EXERCISE DIRECTIONS:
Copy each line from the data that has the word "Required" in it.

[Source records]
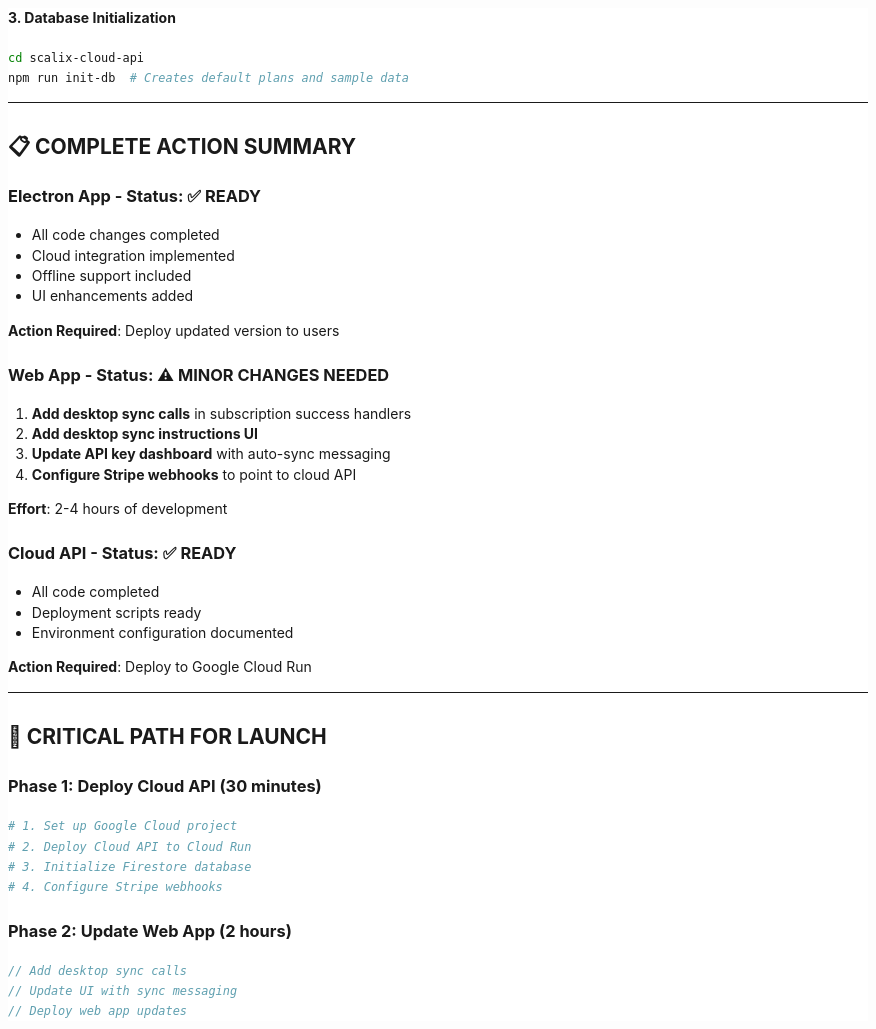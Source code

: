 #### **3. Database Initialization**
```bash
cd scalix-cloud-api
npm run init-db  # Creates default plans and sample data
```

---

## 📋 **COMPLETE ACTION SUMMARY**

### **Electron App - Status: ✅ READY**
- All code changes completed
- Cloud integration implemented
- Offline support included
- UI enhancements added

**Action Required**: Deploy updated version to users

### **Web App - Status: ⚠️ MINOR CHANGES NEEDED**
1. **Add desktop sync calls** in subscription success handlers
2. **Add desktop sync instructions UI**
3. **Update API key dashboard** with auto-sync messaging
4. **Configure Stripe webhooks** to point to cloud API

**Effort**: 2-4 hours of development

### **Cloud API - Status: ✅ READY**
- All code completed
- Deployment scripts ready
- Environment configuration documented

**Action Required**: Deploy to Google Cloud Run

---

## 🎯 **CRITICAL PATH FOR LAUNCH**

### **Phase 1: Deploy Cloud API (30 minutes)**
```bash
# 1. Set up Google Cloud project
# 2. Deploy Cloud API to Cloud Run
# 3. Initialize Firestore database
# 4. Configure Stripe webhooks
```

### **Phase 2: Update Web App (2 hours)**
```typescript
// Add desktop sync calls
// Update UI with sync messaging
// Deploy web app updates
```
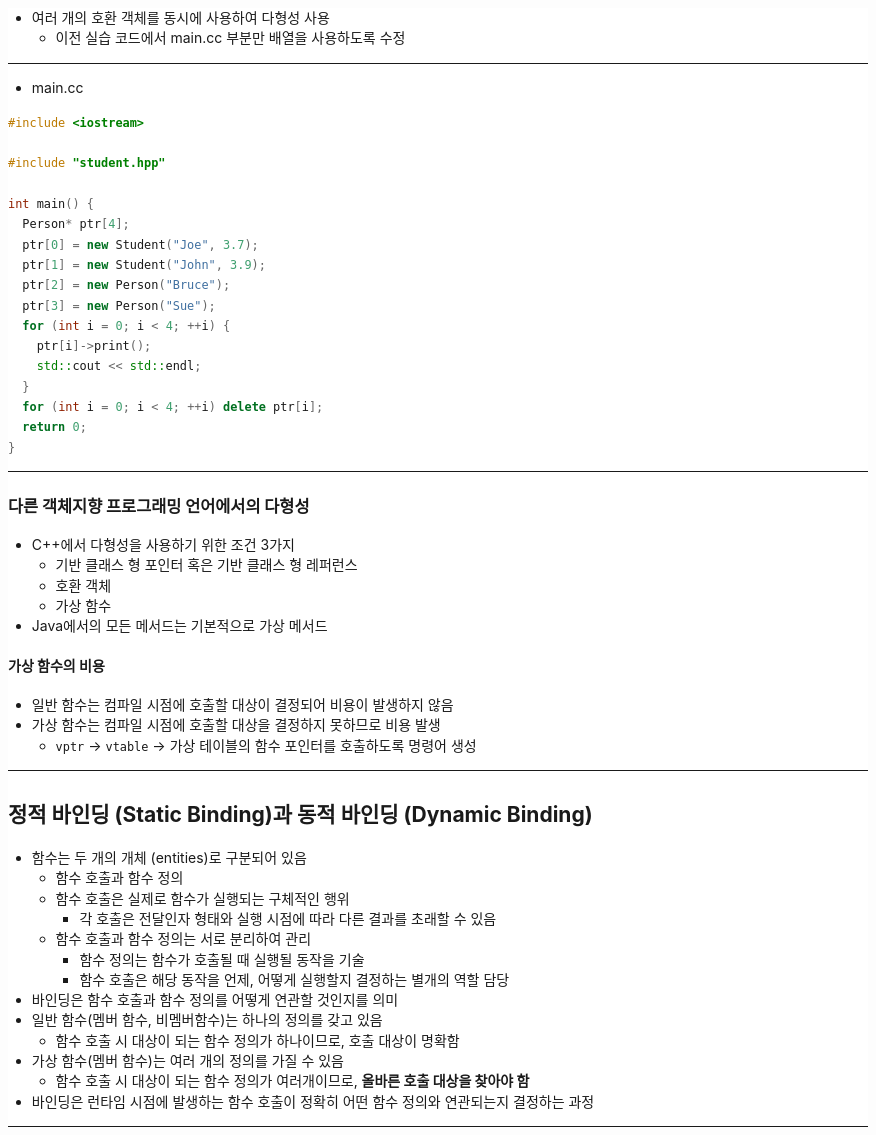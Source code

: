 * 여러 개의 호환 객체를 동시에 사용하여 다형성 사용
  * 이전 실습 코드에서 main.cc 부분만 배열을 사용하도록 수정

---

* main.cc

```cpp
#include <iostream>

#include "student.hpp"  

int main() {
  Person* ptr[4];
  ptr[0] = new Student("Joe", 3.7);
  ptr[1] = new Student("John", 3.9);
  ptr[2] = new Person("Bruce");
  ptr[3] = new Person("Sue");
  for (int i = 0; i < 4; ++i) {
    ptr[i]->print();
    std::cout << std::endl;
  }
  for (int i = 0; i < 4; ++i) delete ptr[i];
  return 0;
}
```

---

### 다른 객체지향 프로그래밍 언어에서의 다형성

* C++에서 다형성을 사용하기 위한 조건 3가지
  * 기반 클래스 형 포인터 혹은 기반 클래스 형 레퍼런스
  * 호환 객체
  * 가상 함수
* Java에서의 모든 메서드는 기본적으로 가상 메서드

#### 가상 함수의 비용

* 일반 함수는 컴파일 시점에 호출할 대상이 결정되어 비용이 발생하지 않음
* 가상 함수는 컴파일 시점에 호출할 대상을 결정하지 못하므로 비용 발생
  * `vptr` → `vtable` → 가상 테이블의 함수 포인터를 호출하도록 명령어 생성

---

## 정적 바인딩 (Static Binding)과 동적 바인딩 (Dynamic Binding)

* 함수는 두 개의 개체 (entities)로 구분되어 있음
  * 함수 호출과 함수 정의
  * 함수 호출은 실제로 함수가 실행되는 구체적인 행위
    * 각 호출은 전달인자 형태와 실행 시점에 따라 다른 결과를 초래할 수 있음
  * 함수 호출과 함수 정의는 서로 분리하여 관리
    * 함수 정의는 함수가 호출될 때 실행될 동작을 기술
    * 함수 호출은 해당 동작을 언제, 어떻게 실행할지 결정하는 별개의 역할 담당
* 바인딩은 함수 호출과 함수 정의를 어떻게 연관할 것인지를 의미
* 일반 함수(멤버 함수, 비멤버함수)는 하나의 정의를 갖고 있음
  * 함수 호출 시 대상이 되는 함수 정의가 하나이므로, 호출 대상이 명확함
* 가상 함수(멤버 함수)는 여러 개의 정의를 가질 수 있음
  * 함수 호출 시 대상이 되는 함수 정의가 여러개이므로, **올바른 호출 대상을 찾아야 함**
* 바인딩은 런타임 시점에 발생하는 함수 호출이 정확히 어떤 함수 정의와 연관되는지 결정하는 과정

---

---

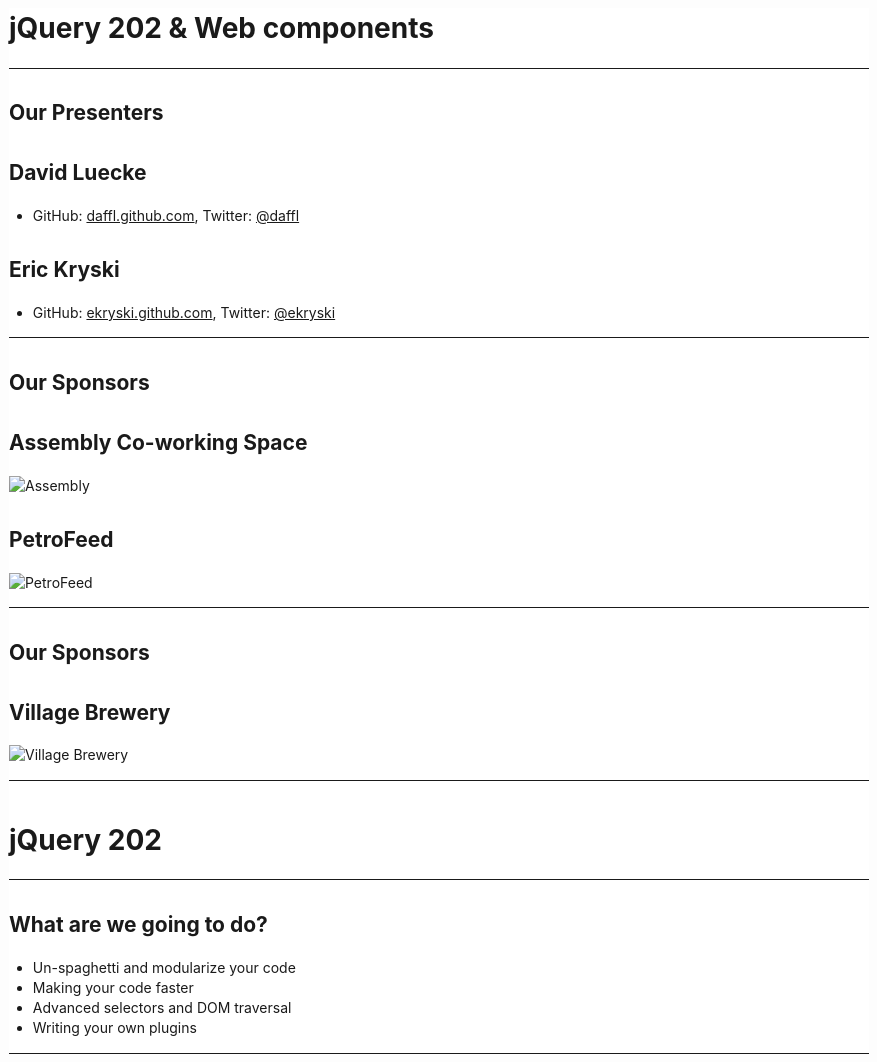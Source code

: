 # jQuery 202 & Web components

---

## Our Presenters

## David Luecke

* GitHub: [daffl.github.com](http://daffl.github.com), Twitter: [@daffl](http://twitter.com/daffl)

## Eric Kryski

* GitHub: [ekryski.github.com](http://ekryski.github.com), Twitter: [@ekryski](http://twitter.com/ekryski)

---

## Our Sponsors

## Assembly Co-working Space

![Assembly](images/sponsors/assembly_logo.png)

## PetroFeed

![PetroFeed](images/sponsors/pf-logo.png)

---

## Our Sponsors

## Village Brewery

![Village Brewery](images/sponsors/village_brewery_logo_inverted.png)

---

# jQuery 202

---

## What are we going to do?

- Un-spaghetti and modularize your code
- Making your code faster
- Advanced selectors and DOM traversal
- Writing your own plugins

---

WRITTEN RESPONSE:
**Action Required**: Deploy updated version to users
**Action Required**: Deploy to Google Cloud Run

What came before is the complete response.